Patients and methods
Fifteen patients were included in each group, with a mean age of 67.3 years for group 1 patients and 65.8 years for group 2 patients. The female-to-male ratio was 8 : 7 in group 1 and 10 : 5 in group 2. Incidence of preoperative comorbidities was 2.2 per patient in group 1 and 2.0 per patient in group 2. The mean time from the initial unstable trochanteric fracture to the time of calcar replacement hip arthroplasty was 4.2 days and 12.4 months in group 1 and group 2, respectively. The posterolateral approach using the posteriorKocher–Langenbeck proximally and the posterolateral approach distally for the proximal femur without trochanteric osteotomy. All patients were followed up clinically and radiologically, and at the end of the follow-up period (1–3 years) the Merle d’Aubigne and Postel score was used for functional evaluation.
Results
The mean operative time was 105 and 155 min, the mean amount of blood loss was 550 and 850 ml, and the mean period of hospital stay was 11 and 21 days for group 1 and group 2 patients, respectively.
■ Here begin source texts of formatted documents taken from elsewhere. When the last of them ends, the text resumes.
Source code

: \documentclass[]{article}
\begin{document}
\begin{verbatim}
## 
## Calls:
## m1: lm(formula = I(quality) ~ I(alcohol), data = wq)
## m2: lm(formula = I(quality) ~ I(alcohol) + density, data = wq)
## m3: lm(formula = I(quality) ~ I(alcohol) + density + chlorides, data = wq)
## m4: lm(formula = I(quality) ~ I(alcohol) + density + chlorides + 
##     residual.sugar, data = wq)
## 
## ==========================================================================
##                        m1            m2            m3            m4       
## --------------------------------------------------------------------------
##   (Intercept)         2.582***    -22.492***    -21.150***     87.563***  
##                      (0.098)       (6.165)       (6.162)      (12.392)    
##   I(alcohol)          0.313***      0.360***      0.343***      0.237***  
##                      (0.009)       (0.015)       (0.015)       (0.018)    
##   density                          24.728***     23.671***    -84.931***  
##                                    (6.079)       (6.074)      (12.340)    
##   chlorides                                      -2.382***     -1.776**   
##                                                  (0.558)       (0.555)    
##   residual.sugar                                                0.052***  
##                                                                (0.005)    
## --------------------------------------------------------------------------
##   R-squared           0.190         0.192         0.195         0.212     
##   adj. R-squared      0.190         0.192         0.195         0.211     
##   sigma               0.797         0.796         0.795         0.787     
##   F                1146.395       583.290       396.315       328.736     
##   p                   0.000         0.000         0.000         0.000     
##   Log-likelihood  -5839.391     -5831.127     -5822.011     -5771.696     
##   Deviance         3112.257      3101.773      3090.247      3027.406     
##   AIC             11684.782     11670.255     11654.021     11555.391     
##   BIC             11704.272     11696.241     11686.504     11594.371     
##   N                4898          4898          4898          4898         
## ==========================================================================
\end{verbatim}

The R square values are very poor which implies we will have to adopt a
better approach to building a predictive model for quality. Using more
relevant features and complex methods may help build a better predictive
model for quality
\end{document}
Two patients in group 2 had required postoperative ICU admission. Postoperative complication(s) were reported in one patient (6.6%) in group 1 and in five patients in group 2. Postoperative psychological problems and mortality during the first year were reported in three patients (20%). The Merle d’Aubigne and Postel functional outcome score by the end of the first year was found to be satisfactory (above 14 points) in 100 and 93.3% of patients in group 1 and group 2, respectively. After 3 years of follow-up it was satisfactory in 83.3 and 66.7% of patients in group 1 and group 2, respectively.
Conclusion
Primary cemented calcar replacement hip arthroplasty for treatment of unstable trochanteric fractures is associated with lesser pain, better walking ability without mortality or psychological problems, and with measurable better overall functional outcomes compared with salvage calcar replacement hip arthroplasty.